一般入試では、私立は三教科(英語・数学・国語)、国公立では五教科(英語・数学・国語・理科・社会)の学科試験を中心に選考を行っている。

しかし帰国生入試では、海外で受けた教育内容に配慮して、一般入試とは別の観点から評価できるよう工夫されていることも多い。

このことは、私立の場合は言うまでもないが、国公立であっても同じで、学科試験の教科数が三教科に軽減されているケースもある。

 

さらに最近では、学科試験以外で選考を行うAO入試(※1)が行われていたり、得意な教科の配点率を上げられたりと、一般枠でも選考方法は多様化している。視野を広く持てば、チャンスは増えそうだ。

 

※1…AO(Admission Office)。入試事務所を中心に学校側の求める生徒像を選ぶ入試。基本的に、その学校で学習することへの目的意識が高く、意欲のある生徒が望まれる、書類審査や面接は、時間をかけて丁寧に行われることが多い

 

1. 作文・面接・書類で選考

帰国生の受け入れを主な目的として設置された学校を中心に実施。学科試験は行わず、海外の在籍校での成績表や活動暦などを記した書類、日本語または外国語(英語の場合が多い)による作文、面接で選考する。

 

2.英語力を重視して選考

私立の進学校に多い。学科は英語のみ、またはそれに国語・作文・適性検査・面接などが加わる。 三教科の学科試験を課す場合でも、「英語が高得点なら他教科が合格基準点以下でも考慮」、 「出願書類の英語能力試験の成績を含めて評価」などの措置が取られる。

 

3. 帰国生専用問題で選考

国公立の大部分、一部の私立で実施され、専用に作られた学科試験(3または5教科)で選考。国語は一般の入試問題より難易度を下げる、英語をやや難しくするなどの工夫がされている。

 

4. 一般と同じ問題で選考

国立と私立の難関校で多く実施され、一般生と同等の学力を要求。帰国生には合格基準点を若干下げるなどの配慮はあるが、競争はかなり厳しい。

 

 

スケジュール

海外滞在中に日本の高校受験を迎える場合、さまざまな準備(下表参照)を考え、“早め早めに行動を起こすべきなのは言うまでもない。スケジュールで気をつけたいのは、子どもが全日制日本人学校ではなく、現地校やインターナショナルスクールに通っている場合だ。

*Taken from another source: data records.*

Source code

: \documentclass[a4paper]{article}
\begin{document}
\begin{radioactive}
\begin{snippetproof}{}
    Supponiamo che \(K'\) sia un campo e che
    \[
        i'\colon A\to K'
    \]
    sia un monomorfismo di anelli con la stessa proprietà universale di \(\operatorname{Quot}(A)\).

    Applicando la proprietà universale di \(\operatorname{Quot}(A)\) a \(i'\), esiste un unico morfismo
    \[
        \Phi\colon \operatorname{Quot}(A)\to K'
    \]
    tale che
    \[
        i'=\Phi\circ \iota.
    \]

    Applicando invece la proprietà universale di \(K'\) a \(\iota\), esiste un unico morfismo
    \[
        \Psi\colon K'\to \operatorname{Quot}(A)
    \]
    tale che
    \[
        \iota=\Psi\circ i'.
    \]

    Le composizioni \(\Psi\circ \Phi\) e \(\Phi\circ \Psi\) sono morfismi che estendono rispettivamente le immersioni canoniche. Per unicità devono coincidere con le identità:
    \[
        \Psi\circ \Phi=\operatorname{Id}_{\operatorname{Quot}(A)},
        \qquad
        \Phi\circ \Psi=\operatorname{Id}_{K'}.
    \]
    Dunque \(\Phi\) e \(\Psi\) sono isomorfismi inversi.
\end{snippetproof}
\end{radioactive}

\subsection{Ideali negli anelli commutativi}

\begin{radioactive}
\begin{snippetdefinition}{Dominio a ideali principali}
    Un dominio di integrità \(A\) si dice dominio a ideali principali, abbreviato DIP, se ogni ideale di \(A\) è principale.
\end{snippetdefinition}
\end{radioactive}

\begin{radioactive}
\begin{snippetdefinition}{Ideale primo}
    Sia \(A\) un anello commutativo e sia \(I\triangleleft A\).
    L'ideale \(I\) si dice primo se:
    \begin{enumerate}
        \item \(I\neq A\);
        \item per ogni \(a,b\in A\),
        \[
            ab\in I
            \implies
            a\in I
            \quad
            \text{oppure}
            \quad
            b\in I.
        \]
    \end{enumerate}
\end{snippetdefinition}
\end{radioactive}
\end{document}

 先に述べた通り、日本の高校を受験する場合、必ず「入学年の三月末日までに九カ年の学校教育過程を修了、またはその見込み」になっている必要がある。しかし、現地校やインターナショナルスクールに通う場合は、日本での修了月との違いから、その条件を滞たす前に受験期が来てしまう。この“ズレ”に対処する代表的な方法は三つある。

 

9カ年の学校教育課程を修了&見込みにする方法

(1)早めに帰国して公立中学校に編入し、3月末日までに修了見込みとする。

(2)海外の全日制日本人学校に編入し、3月末日までに修了見込みとする。

(3)海外の学校をそのまま卒業し、日本の高1の途中(多くは9月)に編入学する。

 

ただ、どれを選ぶにしても、リスクは把握しておきたい。

(1)の場合は、日本の公立中学校に馴染めないことから受験勉強に集中できないことも。

(2)は、全日制日本人学校は運営母体が私立なため、いつでも編入学できるとは限らない。

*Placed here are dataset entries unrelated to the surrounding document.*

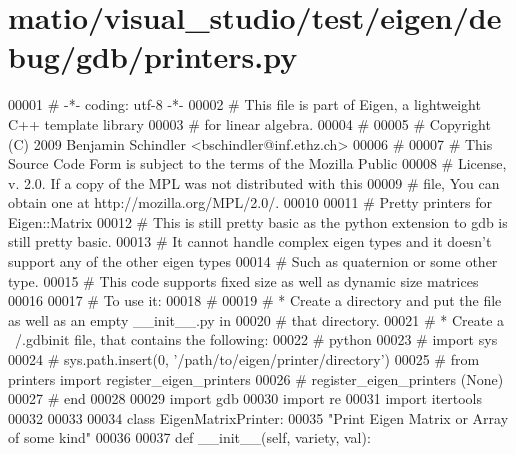 \hypertarget{matio_2visual__studio_2test_2eigen_2debug_2gdb_2printers_8py_source}{}\section{matio/visual\+\_\+studio/test/eigen/debug/gdb/printers.py}
\label{matio_2visual__studio_2test_2eigen_2debug_2gdb_2printers_8py_source}

\begin{DoxyCode}
00001 \textcolor{comment}{# -*- coding: utf-8 -*-}
00002 \textcolor{comment}{# This file is part of Eigen, a lightweight C++ template library}
00003 \textcolor{comment}{# for linear algebra.}
00004 \textcolor{comment}{#}
00005 \textcolor{comment}{# Copyright (C) 2009 Benjamin Schindler <bschindler@inf.ethz.ch>}
00006 \textcolor{comment}{#}
00007 \textcolor{comment}{# This Source Code Form is subject to the terms of the Mozilla Public}
00008 \textcolor{comment}{# License, v. 2.0. If a copy of the MPL was not distributed with this}
00009 \textcolor{comment}{# file, You can obtain one at http://mozilla.org/MPL/2.0/.}
00010 
00011 \textcolor{comment}{# Pretty printers for Eigen::Matrix}
00012 \textcolor{comment}{# This is still pretty basic as the python extension to gdb is still pretty basic. }
00013 \textcolor{comment}{# It cannot handle complex eigen types and it doesn't support any of the other eigen types}
00014 \textcolor{comment}{# Such as quaternion or some other type. }
00015 \textcolor{comment}{# This code supports fixed size as well as dynamic size matrices}
00016 
00017 \textcolor{comment}{# To use it:}
00018 \textcolor{comment}{#}
00019 \textcolor{comment}{# * Create a directory and put the file as well as an empty \_\_init\_\_.py in }
00020 \textcolor{comment}{#   that directory.}
00021 \textcolor{comment}{# * Create a ~/.gdbinit file, that contains the following:}
00022 \textcolor{comment}{#      python}
00023 \textcolor{comment}{#      import sys}
00024 \textcolor{comment}{#      sys.path.insert(0, '/path/to/eigen/printer/directory')}
00025 \textcolor{comment}{#      from printers import register\_eigen\_printers}
00026 \textcolor{comment}{#      register\_eigen\_printers (None)}
00027 \textcolor{comment}{#      end}
00028 
00029 \textcolor{keyword}{import} gdb
00030 \textcolor{keyword}{import} re
00031 \textcolor{keyword}{import} itertools
00032 
00033 
00034 \textcolor{keyword}{class }EigenMatrixPrinter:
00035     \textcolor{stringliteral}{"Print Eigen Matrix or Array of some kind"}
00036 
00037     \textcolor{keyword}{def }\_\_init\_\_(self, variety, val):

\end{DoxyCode}
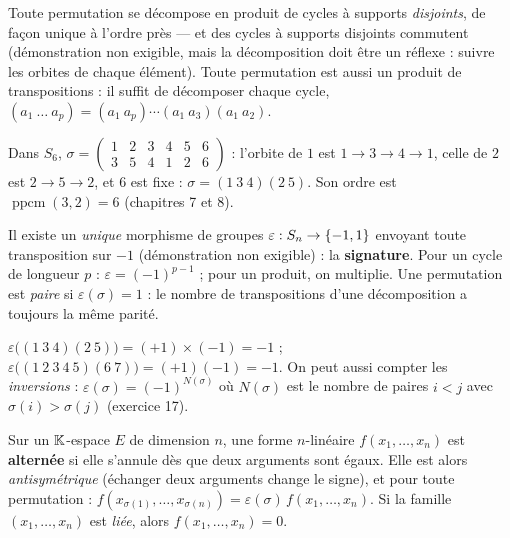 \begin{theoreme}
Toute permutation se décompose en produit de cycles à supports
\emph{disjoints}, de façon unique à l'ordre près — et des cycles à supports
disjoints commutent (démonstration non exigible, mais la décomposition doit
être un réflexe : suivre les orbites de chaque élément). Toute permutation
est aussi un produit de transpositions : il suffit de décomposer chaque
cycle, $(a_1\ \dots\ a_p)=(a_1\ a_p)\cdots(a_1\ a_3)(a_1\ a_2)$.
\end{theoreme}

\begin{exemple}
Dans $S_6$, $\sigma=\begin{pmatrix}1&2&3&4&5&6\\3&5&4&1&2&6\end{pmatrix}$ :
l'orbite de $1$ est $1\to3\to4\to1$, celle de $2$ est $2\to5\to2$, et $6$
est fixe : $\sigma=(1\ 3\ 4)(2\ 5)$. Son ordre est
$\operatorname{ppcm}(3,2)=6$ (chapitres 7 et 8).
\end{exemple}


\begin{theoreme}[Signature]
Il existe un \emph{unique} morphisme de groupes
$\varepsilon:S_n\to\ens{-1,1}$ envoyant toute transposition sur $-1$
(démonstration non exigible) : la \textbf{signature}. Pour un cycle de
longueur $p$ : $\varepsilon=(-1)^{p-1}$ ; pour un produit, on multiplie.
Une permutation est \emph{paire} si $\varepsilon(\sigma)=1$ : le nombre de
transpositions d'une décomposition a toujours la même parité.
\end{theoreme}

\begin{exemple}
$\varepsilon\bigl((1\ 3\ 4)(2\ 5)\bigr)=(+1)\times(-1)=-1$ ;
$\varepsilon\bigl((1\ 2\ 3\ 4\ 5)(6\ 7)\bigr)=(+1)(-1)=-1$. On peut aussi
compter les \emph{inversions} : $\varepsilon(\sigma)=(-1)^{N(\sigma)}$ où
$N(\sigma)$ est le nombre de paires $i<j$ avec $\sigma(i)>\sigma(j)$
(exercice 17).
\end{exemple}


\begin{definition}
Sur un $\K$-espace $E$ de dimension $n$, une forme $n$-linéaire
$f(x_1,\dots,x_n)$ est \textbf{alternée} si elle s'annule dès que deux
arguments sont égaux. Elle est alors \emph{antisymétrique} (échanger deux
arguments change le signe), et pour toute permutation :
$f(x_{\sigma(1)},\dots,x_{\sigma(n)})=\varepsilon(\sigma)\,f(x_1,\dots,x_n)$.
Si la famille $(x_1,\dots,x_n)$ est \emph{liée}, alors
$f(x_1,\dots,x_n)=0$.
\end{definition}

(3)では、編入学試験自体が入学試験以降の欠員補充であることも多く、志望校が実施しないこともありえる。 とはいえ、こうした方法で見事ストレート合格を果たしているケースも少なくない。 また、通年で編入学試験を実施したり、入学年の6月卒業見込みでも受験を認める学校が少数ながら出てきたのは嬉しいこと。